Rare separately published map of the Gold Regions of the Yukon and Alaska, published by A. L. McDonald & Co. of San Francisco, with color lithography by Britton & Rey. The map also includes a stamp at the bottom left, noting that it was distributed by Edward Denny & Co. in San Francisco.
Includes two large inset maps of:
- The Klondyke
- Sea & River Route (to the Gold Regions)
At the bottom right, a large advertisement from Levi Strauss & Co. of San Francisco for Copper Riveted Overalls and Spring Bottom Pants appears.
The primary map shows the region north of Skagway, in Dalton Trail, then the primary route north from Chilcoot Inlet, overland to the Yukon River and then downriver to the diggings. In addition to the main towns in the region (Dawson, Circle City, Fort Yukon and Klondyke) The primary map locates numerous local placenames which were then important landmarks to prospective gold miner's, including:
- Fort Cudahy
- Fourt-Mile Post
- Ft. Reliance
- Harper & La Du's Store
- Nuklukyeto Trading Post
- Shamans Village
- Senati Camp
The large inset map shows the rivers of northeast of the Yukon River, extending to a region 40 miles east of Dawson, identified as "Unprospected" and Head of Canoe Navigation.
Klondike Gold Rush
The Klondike Gold Rush (1896-99) was one of the most sensational events of the fin de siècle period. Gold was first discovered in the Klondike in what was then Canada's Northwest Territory on August 16, 1896. News quickly spread across North America from what was about the most remote corner of the continent. Newspapers exaggerated the potential of the bonanza in an effort to sell copies, and a mass sensation was born.
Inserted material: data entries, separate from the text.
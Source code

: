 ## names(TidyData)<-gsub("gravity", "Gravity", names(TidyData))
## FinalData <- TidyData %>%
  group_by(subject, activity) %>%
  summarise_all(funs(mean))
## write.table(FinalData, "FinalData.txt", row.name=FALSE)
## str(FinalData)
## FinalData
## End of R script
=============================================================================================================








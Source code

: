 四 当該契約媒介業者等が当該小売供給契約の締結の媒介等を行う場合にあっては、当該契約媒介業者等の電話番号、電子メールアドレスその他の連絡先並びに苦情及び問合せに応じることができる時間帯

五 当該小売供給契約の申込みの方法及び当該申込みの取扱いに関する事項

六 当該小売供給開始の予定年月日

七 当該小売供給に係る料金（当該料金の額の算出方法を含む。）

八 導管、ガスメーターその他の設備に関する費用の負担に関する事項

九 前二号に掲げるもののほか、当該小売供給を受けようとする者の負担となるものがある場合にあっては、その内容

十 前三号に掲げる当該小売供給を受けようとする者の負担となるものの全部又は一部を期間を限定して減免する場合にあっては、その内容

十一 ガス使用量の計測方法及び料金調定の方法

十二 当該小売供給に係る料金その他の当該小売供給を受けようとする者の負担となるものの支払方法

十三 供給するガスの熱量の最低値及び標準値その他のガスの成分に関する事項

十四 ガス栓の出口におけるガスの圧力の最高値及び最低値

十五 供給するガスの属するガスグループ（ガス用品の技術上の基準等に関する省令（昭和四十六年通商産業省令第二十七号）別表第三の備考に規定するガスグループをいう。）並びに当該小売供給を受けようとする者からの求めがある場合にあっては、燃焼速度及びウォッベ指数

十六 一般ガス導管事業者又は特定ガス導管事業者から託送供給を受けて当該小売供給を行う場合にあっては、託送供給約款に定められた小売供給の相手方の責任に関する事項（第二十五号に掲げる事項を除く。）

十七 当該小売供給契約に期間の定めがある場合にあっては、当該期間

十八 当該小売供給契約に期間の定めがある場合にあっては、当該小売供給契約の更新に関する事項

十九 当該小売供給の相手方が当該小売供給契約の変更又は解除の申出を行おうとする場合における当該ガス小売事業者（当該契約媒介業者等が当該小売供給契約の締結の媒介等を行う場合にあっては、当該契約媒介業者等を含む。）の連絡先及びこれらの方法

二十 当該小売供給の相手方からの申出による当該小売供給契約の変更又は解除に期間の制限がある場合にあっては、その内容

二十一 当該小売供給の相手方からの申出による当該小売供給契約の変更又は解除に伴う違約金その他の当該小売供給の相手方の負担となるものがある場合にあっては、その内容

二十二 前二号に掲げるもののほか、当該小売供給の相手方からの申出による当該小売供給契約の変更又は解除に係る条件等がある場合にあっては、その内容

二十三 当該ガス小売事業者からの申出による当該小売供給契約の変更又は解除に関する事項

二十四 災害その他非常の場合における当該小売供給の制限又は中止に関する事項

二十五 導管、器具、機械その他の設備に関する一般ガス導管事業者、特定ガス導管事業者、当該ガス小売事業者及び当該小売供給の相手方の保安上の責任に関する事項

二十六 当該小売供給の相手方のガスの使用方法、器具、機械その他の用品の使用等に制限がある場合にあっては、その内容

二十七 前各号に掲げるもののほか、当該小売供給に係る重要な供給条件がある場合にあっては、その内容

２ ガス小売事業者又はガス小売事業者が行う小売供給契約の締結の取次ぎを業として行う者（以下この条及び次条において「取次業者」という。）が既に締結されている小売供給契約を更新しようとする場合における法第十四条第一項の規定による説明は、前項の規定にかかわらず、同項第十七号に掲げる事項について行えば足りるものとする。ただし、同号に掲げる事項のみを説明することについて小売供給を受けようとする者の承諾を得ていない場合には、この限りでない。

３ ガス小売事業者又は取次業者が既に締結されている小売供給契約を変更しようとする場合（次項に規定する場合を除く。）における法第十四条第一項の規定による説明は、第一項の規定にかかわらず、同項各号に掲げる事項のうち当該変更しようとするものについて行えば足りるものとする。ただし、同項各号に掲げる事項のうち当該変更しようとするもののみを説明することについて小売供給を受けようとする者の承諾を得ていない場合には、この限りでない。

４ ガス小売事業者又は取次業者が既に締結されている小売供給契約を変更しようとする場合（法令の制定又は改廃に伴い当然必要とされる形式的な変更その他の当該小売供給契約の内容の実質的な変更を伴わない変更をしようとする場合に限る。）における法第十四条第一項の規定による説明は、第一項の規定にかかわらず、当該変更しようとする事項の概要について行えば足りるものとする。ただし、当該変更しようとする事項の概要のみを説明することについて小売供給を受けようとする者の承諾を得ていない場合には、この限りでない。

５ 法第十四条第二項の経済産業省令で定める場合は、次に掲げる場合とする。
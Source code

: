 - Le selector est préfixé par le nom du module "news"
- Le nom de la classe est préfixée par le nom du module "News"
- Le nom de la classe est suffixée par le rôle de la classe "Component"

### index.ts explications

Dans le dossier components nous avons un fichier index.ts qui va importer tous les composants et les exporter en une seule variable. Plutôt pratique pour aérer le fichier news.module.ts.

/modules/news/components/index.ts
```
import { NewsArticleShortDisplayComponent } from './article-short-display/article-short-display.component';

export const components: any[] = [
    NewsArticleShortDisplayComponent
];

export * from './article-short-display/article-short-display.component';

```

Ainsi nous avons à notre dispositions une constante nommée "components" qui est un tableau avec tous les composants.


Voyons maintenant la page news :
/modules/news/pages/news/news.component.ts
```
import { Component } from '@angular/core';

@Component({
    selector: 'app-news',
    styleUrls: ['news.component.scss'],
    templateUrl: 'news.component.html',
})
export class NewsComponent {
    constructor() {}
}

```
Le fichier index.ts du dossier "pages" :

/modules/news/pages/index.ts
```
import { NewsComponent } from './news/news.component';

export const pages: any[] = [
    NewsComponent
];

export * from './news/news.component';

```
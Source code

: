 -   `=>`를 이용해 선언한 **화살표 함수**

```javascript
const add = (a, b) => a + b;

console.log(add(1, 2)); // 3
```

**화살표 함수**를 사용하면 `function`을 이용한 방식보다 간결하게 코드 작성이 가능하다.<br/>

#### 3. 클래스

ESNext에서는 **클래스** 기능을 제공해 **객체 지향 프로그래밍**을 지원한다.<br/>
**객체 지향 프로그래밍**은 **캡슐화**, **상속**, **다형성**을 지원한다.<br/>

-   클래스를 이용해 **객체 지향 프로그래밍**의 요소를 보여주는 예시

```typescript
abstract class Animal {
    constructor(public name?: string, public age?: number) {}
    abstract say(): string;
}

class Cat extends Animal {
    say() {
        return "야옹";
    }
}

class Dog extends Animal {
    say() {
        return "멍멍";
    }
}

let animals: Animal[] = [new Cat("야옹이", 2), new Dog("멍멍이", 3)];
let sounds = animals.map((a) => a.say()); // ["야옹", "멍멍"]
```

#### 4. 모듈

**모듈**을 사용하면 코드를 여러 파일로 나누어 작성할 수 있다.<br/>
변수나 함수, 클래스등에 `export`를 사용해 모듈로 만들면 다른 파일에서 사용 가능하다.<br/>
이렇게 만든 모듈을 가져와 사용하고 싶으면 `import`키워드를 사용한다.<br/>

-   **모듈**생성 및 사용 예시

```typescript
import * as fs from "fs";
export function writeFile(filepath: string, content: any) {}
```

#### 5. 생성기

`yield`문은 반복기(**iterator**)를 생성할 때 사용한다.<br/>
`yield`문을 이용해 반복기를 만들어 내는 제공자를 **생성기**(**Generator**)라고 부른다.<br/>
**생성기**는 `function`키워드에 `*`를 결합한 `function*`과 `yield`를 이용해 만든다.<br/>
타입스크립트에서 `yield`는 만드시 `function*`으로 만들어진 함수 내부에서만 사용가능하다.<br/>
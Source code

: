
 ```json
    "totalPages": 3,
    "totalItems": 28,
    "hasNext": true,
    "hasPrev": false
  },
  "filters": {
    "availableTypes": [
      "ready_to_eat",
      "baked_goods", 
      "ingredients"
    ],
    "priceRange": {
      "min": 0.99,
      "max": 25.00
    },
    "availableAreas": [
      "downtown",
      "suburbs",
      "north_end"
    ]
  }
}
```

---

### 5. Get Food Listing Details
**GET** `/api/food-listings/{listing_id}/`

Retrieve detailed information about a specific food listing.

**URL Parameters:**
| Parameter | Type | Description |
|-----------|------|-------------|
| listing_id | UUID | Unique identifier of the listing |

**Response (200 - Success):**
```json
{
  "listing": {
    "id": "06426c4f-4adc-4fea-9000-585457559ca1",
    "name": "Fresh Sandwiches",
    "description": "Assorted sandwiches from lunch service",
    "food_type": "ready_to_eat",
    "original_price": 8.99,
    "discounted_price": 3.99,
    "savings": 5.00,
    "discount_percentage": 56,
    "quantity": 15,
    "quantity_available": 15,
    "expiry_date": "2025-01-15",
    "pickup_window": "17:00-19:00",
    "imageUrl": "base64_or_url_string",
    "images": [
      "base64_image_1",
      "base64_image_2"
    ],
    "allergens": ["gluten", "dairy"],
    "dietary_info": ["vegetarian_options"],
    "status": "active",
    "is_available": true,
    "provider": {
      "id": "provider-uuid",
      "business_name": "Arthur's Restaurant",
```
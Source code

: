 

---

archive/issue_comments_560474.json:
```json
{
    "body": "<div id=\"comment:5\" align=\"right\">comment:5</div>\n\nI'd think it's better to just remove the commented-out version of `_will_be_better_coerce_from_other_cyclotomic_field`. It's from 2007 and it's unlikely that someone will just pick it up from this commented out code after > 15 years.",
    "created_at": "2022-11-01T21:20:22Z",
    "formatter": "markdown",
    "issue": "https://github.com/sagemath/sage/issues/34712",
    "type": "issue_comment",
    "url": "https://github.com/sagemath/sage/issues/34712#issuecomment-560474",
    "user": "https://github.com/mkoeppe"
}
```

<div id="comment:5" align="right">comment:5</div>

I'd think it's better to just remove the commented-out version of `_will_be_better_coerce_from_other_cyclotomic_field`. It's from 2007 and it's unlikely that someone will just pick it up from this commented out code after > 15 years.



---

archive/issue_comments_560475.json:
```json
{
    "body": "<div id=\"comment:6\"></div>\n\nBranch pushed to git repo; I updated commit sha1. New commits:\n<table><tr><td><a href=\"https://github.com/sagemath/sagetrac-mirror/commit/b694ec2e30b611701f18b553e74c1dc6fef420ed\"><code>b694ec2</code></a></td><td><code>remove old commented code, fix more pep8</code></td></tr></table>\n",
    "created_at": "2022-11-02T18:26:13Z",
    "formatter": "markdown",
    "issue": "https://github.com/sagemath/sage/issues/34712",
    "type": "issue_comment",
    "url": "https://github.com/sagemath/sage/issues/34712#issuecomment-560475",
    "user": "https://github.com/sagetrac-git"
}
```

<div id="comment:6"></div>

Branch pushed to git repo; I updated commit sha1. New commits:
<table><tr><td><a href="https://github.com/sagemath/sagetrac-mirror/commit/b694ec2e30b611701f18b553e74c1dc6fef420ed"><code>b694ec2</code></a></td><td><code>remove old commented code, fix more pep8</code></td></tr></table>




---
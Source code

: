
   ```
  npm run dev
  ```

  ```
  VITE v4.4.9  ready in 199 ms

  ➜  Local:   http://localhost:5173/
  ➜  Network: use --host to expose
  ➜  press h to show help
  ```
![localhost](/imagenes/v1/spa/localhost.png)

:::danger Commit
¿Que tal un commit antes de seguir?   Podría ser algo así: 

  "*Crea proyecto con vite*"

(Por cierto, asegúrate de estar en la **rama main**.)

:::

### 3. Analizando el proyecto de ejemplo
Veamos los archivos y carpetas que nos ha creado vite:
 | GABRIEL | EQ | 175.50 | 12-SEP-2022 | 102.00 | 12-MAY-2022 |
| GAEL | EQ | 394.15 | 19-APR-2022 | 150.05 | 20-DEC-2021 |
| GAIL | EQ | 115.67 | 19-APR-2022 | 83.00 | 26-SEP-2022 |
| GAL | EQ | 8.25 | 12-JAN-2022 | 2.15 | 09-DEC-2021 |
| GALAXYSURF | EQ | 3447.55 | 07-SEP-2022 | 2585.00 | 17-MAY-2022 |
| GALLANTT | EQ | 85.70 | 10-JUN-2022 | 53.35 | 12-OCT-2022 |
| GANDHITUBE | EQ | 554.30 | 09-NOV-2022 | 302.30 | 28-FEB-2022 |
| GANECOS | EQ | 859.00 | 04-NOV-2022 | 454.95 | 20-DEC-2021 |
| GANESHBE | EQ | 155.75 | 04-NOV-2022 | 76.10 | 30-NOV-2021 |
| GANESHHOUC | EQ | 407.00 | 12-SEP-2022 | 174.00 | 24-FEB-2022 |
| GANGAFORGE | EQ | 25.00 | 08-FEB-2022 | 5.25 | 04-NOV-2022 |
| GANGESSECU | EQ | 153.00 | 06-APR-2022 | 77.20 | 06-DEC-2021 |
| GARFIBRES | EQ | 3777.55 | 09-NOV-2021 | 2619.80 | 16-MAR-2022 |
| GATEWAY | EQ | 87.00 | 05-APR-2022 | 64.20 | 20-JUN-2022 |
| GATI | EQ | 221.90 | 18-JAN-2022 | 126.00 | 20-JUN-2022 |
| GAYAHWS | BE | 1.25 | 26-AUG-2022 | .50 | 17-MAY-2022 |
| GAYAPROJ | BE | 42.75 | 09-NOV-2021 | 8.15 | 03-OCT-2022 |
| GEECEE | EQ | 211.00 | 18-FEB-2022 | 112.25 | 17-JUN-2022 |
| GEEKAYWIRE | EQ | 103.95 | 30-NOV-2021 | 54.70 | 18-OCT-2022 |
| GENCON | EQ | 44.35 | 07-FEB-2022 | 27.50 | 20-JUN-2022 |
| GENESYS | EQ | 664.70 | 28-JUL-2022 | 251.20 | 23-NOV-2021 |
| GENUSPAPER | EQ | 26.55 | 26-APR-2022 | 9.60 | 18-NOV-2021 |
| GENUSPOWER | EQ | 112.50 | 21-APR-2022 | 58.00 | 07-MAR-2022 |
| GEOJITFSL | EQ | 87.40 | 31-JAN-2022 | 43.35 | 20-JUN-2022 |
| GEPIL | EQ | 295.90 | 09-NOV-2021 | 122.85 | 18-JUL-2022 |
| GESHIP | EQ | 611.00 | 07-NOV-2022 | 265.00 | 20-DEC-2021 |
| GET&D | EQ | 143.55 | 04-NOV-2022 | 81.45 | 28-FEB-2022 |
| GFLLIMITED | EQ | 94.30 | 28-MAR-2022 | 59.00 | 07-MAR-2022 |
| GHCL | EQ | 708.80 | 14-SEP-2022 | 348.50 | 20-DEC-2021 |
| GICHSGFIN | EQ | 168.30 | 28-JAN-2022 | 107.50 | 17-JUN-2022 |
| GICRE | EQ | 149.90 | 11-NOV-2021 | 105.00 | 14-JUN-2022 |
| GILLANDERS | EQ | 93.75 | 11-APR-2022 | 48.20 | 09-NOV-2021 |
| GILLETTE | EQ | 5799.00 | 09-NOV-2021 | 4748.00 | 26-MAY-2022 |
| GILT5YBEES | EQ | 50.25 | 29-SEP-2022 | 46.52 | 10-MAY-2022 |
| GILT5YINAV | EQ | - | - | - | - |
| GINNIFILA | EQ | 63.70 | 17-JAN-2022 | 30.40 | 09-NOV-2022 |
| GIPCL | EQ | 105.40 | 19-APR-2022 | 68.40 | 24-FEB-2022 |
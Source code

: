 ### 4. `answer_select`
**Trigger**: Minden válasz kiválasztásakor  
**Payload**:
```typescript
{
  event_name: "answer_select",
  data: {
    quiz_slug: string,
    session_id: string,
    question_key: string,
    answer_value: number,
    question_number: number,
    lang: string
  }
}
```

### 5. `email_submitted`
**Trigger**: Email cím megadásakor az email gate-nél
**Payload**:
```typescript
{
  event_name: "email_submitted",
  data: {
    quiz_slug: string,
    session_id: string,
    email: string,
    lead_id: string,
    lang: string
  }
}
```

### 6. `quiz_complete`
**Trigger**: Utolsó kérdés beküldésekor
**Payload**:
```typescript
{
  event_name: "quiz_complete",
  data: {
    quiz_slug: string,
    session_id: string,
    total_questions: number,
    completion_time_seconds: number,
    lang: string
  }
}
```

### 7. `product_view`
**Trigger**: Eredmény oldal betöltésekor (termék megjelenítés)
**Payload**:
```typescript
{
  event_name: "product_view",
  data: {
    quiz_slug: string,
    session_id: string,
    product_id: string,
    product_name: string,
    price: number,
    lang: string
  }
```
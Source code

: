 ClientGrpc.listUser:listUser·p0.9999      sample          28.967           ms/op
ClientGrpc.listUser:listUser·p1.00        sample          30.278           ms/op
Over 100,000 people headed towards the Yukon. However, the region proved so inaccessible only 30,000 prospectors and "entrepreneurs" actually arrived in the area near Dawson City. Nevertheless, as shown on the map, for three years this migration utterly transformed the area that was caught up in an atmosphere of frenetic ambition and frontier lawlessness. While the Yukon proved be nothing like the El Dorado promised by the newspapers, the "Klondike" has since occupied a cherished place in North American lore.
The map is of the utmost rarity. OCLC locates 1 copy (University of Texas, Austin).